Ontology-grounded Automatic Knowledge Graph Construction by LLM under Wikidata schema
Xiaohan Feng, Xixin Wu, Helen Meng
TL;DR
The paper addresses scalable knowledge graph construction for proprietary domains by grounding LLM-generated knowledge in an ontology aligned with Wikidata. It introduces a four-stage pipeline—competency-question generation, ontology matching to Wikidata, ontology formatting, and KG construction—to ensure consistency, interpretability, and interoperability. Experimental results on Wiki-NRE, SciERC, and WebNLG demonstrate competitive performance, with notable gains under target-schema constraints and insights into the trade-offs of unconstrained ontology expansion. The approach provides an interpretable, auditable QA-friendly KG construction framework that can integrate with Wikidata and scale with limited human input.
Abstract
We propose an ontology-grounded approach to Knowledge Graph (KG) construction using Large Language Models (LLMs) on a knowledge base. An ontology is authored by generating Competency Questions (CQ) on knowledge base to discover knowledge scope, extracting relations from CQs, and attempt to replace equivalent relations by their counterpart in Wikidata.

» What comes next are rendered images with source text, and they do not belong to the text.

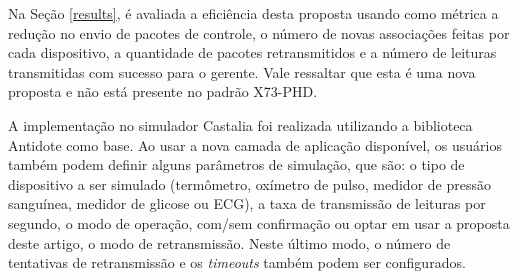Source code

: Na Seção \ref{results}, é avaliada a eficiência desta proposta usando como métrica a redução no envio de pacotes de controle, o número de novas associações feitas por cada dispositivo, a quantidade de pacotes retransmitidos e a número de leituras transmitidas com sucesso para o gerente. Vale ressaltar que esta é uma nova proposta e não está presente no padrão X73-PHD.

A implementação no simulador Castalia foi realizada utilizando a biblioteca Antidote \cite{b20} como base. Ao usar a nova camada de aplicação disponível, os usuários também podem definir alguns parâmetros de simulação, que são: o tipo de dispositivo a ser simulado (termômetro, oxímetro de pulso, medidor de pressão sanguínea, medidor de glicose ou ECG), a taxa de transmissão de leituras por segundo, o modo de operação, com/sem confirmação ou optar em usar a proposta deste artigo, o modo de retransmissão.  Neste último modo, o número de tentativas de retransmissão e os \textit{timeouts} também podem ser configurados.
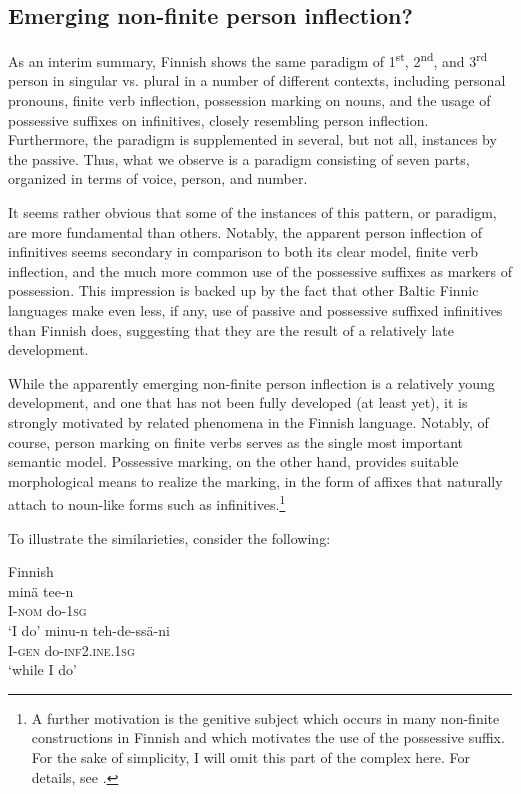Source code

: \documentclass[output=paper, colorlinks,citecolor=brown]{langsci/langscibook}
\begin{document}
\subsection{Emerging non-finite person inflection?}\label{sec:leino_4.6}

As an interim summary, Finnish shows the same paradigm of 1\textsuperscript{st}, 2\textsuperscript{nd}, and 3\textsuperscript{rd} person in singular vs. plural in a number of different contexts, including personal pronouns, finite verb inflection, possession marking on nouns, and the usage of possessive suffixes on infinitives, closely resembling person inflection. Furthermore, the paradigm is supplemented in several, but not all, instances by the passive. Thus, what we observe is a paradigm consisting of seven parts, organized in terms of voice, person, and number.

It seems rather obvious that some of the instances of this pattern, or paradigm, are more fundamental than others. Notably, the apparent person inflection of infinitives seems secondary in comparison to both its clear model, finite verb inflection, and the much more common use of the possessive suffixes as markers of possession. This impression is backed up by the fact that other Baltic Finnic languages make even less, if any, use of passive and possessive suffixed infinitives than Finnish does, suggesting that they are the result of a relatively late development.

\begin{sloppypar}
While the apparently emerging non-finite person inflection is a relatively young development, and one that has not been fully developed (at least yet), it is strongly motivated by related phenomena in the Finnish language. Notably, of course, person marking on finite verbs serves as the single most important semantic model. Possessive marking, on the other hand, provides suitable morphological means to realize the marking, in the form of affixes that naturally attach to noun-like forms such as infinitives.\footnote{A further motivation is the genitive subject which occurs in many non-finite constructions in Finnish and which motivates the use of the possessive suffix. For the sake of simplicity, I will omit this part of the complex here. For details, see \citet{Leino2015}.} 
\end{sloppypar}

To illustrate the similarieties, consider the following:

\ea\label{ex:leino_13}
{Finnish}\\
\ea
\gll minä    tee-n\\
     I-\textsc{nom}  do-\textsc{1sg} \\ 
\glt `I do' \label{ex:leino:13a}
\ex \label{ex:leino:13b}
\gll minu-n  teh-de-ssä-ni\\
     I-\textsc{gen}    do-\textsc{inf2.ine.1sg}\\
\glt `while I do'
\end{document}
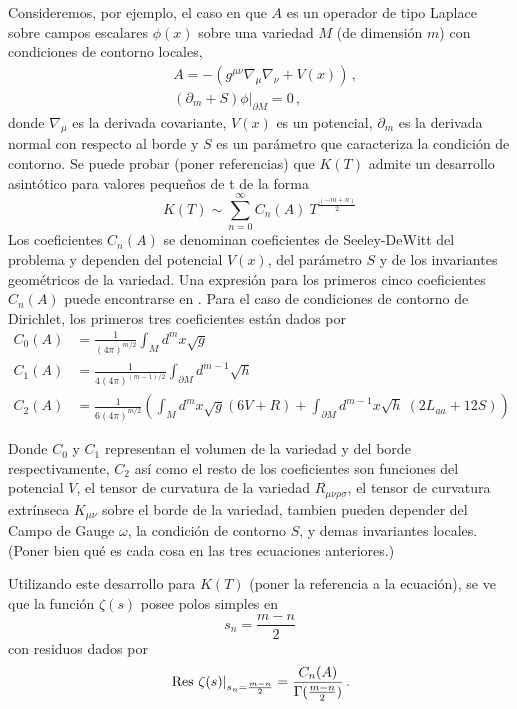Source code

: Consideremos, por ejemplo, el caso en que $A$ es un operador de tipo Laplace sobre campos escalares $\phi(x)$ sobre una variedad $M$ (de dimensión $m$) con condiciones de contorno locales,
\begin{align}
&A = - \left(
			g ^{\mu \nu} \nabla _{\mu} \nabla _{\nu} + V(x)	\right) \,,\\[2mm]
&\left (\partial _m + S \right) \phi | _{\partial M} = 0\,,
\end{align}
donde $\nabla _{\mu}$ es la derivada covariante, $V(x)$ es un potencial, $\partial _m$ es la derivada normal con respecto al borde y $S$ es un parámetro que caracteriza la condición de contorno. Se puede probar {\red (poner referencias)} que $K(T)$ admite un desarrollo asintótico para valores pequeños de t  de la forma
\begin{equation}
K(T) \sim 
\sum _{n=0} ^{\infty}
C _n (A) \ 
T^{\frac{(-m+n)}{2}} 
\label{eq.heat.expansion}
\end{equation}
Los coeficientes $C_n(A)$ se denominan coeficientes de Seeley-DeWitt del problema y dependen del potencial $V(x)$, del parámetro $S$ y de los invariantes geométricos de la variedad. Una expresión para los primeros cinco coeficientes $C _n (A) $ puede encontrarse en \cite{VASSILEVICH2003279}. Para el caso de condiciones de contorno de Dirichlet, los primeros tres coeficientes están dados por
\begin{align}
C _0 (A) &= \frac{1}{(4 \pi ) ^{m/2} }  \int  _{M} d ^m x \sqrt{g}  \\[2mm]
C _1 (A) &= \frac{ 1 }{4 (4 \pi ) ^{(m-1)/2} } \int _{\partial M } d ^{m-1} \sqrt{h} \\[2mm]
C _2 (A) &= \frac{ 1 }{6 (4 \pi) ^{m/2} } \left(
									\int _M d ^m x\sqrt{g} (6 V + R) +
									\int _{\partial M } d ^{m-1} x 
									\sqrt{h} \ ( 2 L _{aa} + 12 S )
									\right)
\label{coef}
\end{align} 

{\magenta Donde $C _0$ y $C _1$ representan el volumen de la variedad y del borde respectivamente, $C _2$ así como el resto de los coeficientes son funciones del potencial $V$, el tensor de curvatura de la variedad $R _{\mu \nu \rho \sigma }$, el tensor de curvatura extrínseca $K _{\mu \nu }$ sobre el borde de la variedad, tambien pueden depender del Campo de Gauge $\omega $, la condición de contorno $S$, y demas invariantes locales.}{\red (Poner bien qué es cada cosa en las tres ecuaciones anteriores.)}

Utilizando este desarrollo para $K(T)$ {\red (poner la referencia a la ecuación)}, se ve que la función $\zeta (s)$ posee polos simples en
\begin{equation}
s _n = \frac{m-n}{2} 
\label{eq.ceros.zeta}
\end{equation}
con residuos dados por
\begin{equation}
\left. {\rm Res} \ \zeta  (s)  \right| _{s_n= \frac{m - n}{2}} =  
\frac{ C_n  (A) }{ {\Gamma ( \frac{m-n}{2}} ) }\,.
\label{losresi}
\end{equation}

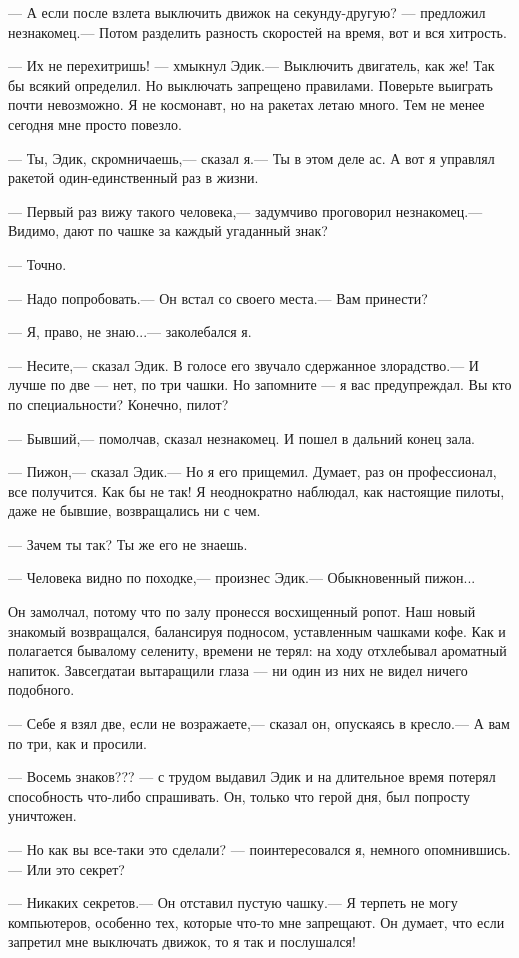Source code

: \documentclass[11pt,a4paper,oneside]{article}
\begin{document}
— А если после взлета выключить движок на секунду-другую? — предложил незнакомец.— Потом разделить разность скоростей на время, вот и вся хитрость.

— Их не перехитришь! — хмыкнул Эдик.— Выключить двигатель, как же! Так бы всякий определил. Но выключать запрещено правилами. Поверьте выиграть почти невозможно. Я не космонавт, но на ракетах летаю много. Тем не менее сегодня мне просто повезло.

— Ты, Эдик, скромничаешь,— сказал я.— Ты в этом деле ас. А вот я управлял ракетой один-единственный раз в жизни.

— Первый раз вижу такого человека,— задумчиво проговорил незнакомец.— Видимо, дают по чашке за каждый угаданный знак?

— Точно.

— Надо попробовать.— Он встал со своего места.— Вам принести?

— Я, право, не знаю...— заколебался я.

— Несите,— сказал Эдик. В голосе его звучало сдержанное злорадство.— И лучше по две — нет, по три чашки. Но запомните — я вас предупреждал. Вы кто по специальности? Конечно, пилот?

— Бывший,— помолчав, сказал незнакомец. И пошел в дальний конец зала.

— Пижон,— сказал Эдик.— Но я его прищемил. Думает, раз он профессионал, все получится. Как бы не так! Я неоднократно наблюдал, как настоящие пилоты, даже не бывшие, возвращались ни с чем.

— Зачем ты так? Ты же его не знаешь.

— Человека видно по походке,— произнес Эдик.— Обыкновенный пижон...

Он замолчал, потому что по залу пронесся восхищенный ропот. Наш новый знакомый возвращался, балансируя подносом, уставленным чашками кофе. Как и полагается бывалому селениту, времени не терял: на ходу отхлебывал ароматный напиток. Завсегдатаи вытаращили глаза — ни один из них не видел ничего подобного.

— Себе я взял две, если не возражаете,— сказал он, опускаясь в кресло.— А вам по три, как и просили.

— Восемь знаков??? — с трудом выдавил Эдик и на длительное время потерял способность что-либо спрашивать. Он, только что герой дня, был попросту уничтожен.

— Но как вы все-таки это сделали? — поинтересовался я, немного опомнившись.— Или это секрет?

— Никаких секретов.— Он отставил пустую чашку.— Я терпеть не могу компьютеров, особенно тех, которые что-то мне запрещают. Он думает, что если запретил мне выключать движок, то я так и послушался!
\end{document}
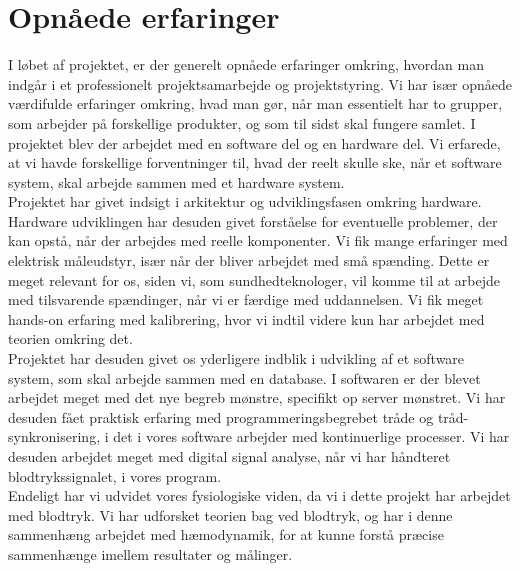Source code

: \section{Opnåede erfaringer}
I løbet af projektet, er der generelt opnåede erfaringer omkring, hvordan man indgår i et professionelt projektsamarbejde og projektstyring. Vi har især opnåede værdifulde erfaringer omkring, hvad man gør, når man essentielt har to grupper, som arbejder på forskellige produkter, og som til sidst skal fungere samlet. I projektet blev der arbejdet med en software del og en hardware del.  Vi erfarede, at vi havde forskellige forventninger til, hvad der reelt skulle ske, når et software system, skal arbejde sammen med et hardware system. \\
Projektet har givet indsigt i arkitektur og udviklingsfasen omkring hardware. Hardware udviklingen har desuden givet forståelse for eventuelle problemer, der kan opstå, når der arbejdes med reelle komponenter. Vi fik mange erfaringer med elektrisk måleudstyr, især når der bliver arbejdet med små spænding. Dette er meget relevant for os, siden vi, som sundhedteknologer, vil komme til at arbejde med tilsvarende spændinger, når vi er færdige med uddannelsen. Vi fik meget hands-on erfaring med kalibrering, hvor vi indtil videre kun har arbejdet med teorien omkring det. \\
Projektet har desuden givet os yderligere indblik i udvikling af et software system, som skal arbejde sammen med en database. I softwaren er der blevet arbejdet meget med det nye begreb mønstre, specifikt op server mønstret. Vi har desuden fået praktisk erfaring med programmeringsbegrebet tråde og tråd-synkronisering, i det i vores software arbejder med kontinuerlige processer. Vi har desuden arbejdet meget med digital signal analyse, når vi har håndteret blodtrykssignalet, i vores program. \\
Endeligt har vi udvidet vores fysiologiske viden, da vi i dette projekt har arbejdet med blodtryk. Vi har udforsket teorien bag ved blodtryk, og har i denne sammenhæng arbejdet med hæmodynamik, for at kunne forstå præcise sammenhænge imellem resultater og målinger. \\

To ensure consistency and interpretability in the resulting KG, we ground generation of KG with the authored ontology based on extracted relations. Evaluation on benchmark datasets demonstrates competitive performance in knowledge graph construction task. Our work presents a promising direction for scalable KG construction pipeline with minimal human intervention, that yields high quality and human-interpretable KGs, which are interoperable with Wikidata semantics for potential knowledge base expansion.